Adventurers will find a wealth of exciting and mysterious artifacts on the path to the Incan city of Machu Picchu, and many of those are found in the great Urubamba Valley. Also known as the Sacred Valley of the Incas, the Urubamba Valley is a stronghold of Inca culture that offers those who travel to Machu Picchu  a glimpse of what life for these ancient peoples must have been like.
Despite its name, the valley was not part of the Inca Empire itself, but instead the property of the emperor – making it among the most sacred of sites in the region. Inca emperors were gods to their people, and the land was shared among the ruling class and holy men. As one may imagine, the valley is dotted with the ruins of numerous temples, settlements and other cultural destinations.

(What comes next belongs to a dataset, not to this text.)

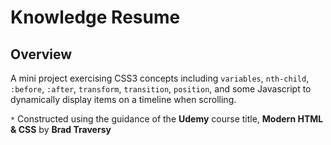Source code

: # Knowledge Resume

## Overview
A mini project exercising CSS3 concepts including `variables`, `nth-child`, `:before`, `:after`, `transform`, `transition`, `position`, and some Javascript to dynamically display items on a timeline when scrolling. 

`*` Constructed using the guidance of the **Udemy** course title, **Modern HTML & CSS** by **Brad Traversy**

Located just outside of the Peruvian capital of Cusco is Pisac, a classic Incan city with ruins dating back as far as those of Machu Picchu. The ruins can be found atop a small mountain towering above the city, and travelers can see the large, man-made terraces on the hillside leading upward, which were used for farming in ancient times.
Another memorable cultural site is Kenko, a small temple carved out of a sheer rock wall that is one of the more interesting stops in the valley. Once an amphitheater for public ceremonies, the site holds many mysteries including a secluded underground chamber that may have been the venue for mummification rituals or other practices.